Plain-text document sources:
▬▬▬

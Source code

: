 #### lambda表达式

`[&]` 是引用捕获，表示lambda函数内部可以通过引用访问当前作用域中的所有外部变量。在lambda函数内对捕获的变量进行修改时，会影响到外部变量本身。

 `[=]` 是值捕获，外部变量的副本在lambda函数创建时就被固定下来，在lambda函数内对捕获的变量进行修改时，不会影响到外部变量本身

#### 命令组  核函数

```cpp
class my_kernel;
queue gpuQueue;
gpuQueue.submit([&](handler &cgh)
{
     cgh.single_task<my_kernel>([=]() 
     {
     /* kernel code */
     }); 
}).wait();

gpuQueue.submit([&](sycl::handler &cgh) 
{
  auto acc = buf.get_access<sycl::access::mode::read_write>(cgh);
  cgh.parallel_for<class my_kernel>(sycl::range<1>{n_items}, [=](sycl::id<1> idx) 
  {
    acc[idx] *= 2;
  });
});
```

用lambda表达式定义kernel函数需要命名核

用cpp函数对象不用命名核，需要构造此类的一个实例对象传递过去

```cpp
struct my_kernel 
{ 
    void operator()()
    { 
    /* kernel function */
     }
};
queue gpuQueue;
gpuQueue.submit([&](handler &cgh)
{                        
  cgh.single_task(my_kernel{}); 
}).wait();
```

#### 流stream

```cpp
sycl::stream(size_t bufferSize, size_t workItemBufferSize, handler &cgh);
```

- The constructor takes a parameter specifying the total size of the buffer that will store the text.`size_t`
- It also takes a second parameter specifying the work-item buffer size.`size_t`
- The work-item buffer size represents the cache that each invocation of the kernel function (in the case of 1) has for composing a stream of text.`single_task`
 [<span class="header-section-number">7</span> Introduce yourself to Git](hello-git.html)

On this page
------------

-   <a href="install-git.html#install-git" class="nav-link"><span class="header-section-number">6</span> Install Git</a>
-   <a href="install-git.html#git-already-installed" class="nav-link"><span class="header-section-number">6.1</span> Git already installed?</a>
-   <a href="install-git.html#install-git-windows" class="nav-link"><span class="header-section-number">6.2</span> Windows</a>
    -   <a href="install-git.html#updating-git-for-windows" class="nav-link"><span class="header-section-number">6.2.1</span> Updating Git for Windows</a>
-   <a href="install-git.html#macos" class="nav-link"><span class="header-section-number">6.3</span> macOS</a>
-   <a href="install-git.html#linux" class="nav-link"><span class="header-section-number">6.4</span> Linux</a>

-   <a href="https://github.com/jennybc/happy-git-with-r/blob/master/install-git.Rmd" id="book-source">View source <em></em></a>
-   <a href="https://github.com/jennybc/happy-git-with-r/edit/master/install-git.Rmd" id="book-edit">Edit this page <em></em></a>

▬▬▬

_PROMPT_
For each line above that includes the word "sycl", make a copy of that line.

_SOLUTION FOR THIS EXERCISE_
gpuQueue.submit([&](sycl::handler &cgh) 
  auto acc = buf.get_access<sycl::access::mode::read_write>(cgh);
  cgh.parallel_for<class my_kernel>(sycl::range<1>{n_items}, [=](sycl::id<1> idx) 
sycl::stream(size_t bufferSize, size_t workItemBufferSize, handler &cgh);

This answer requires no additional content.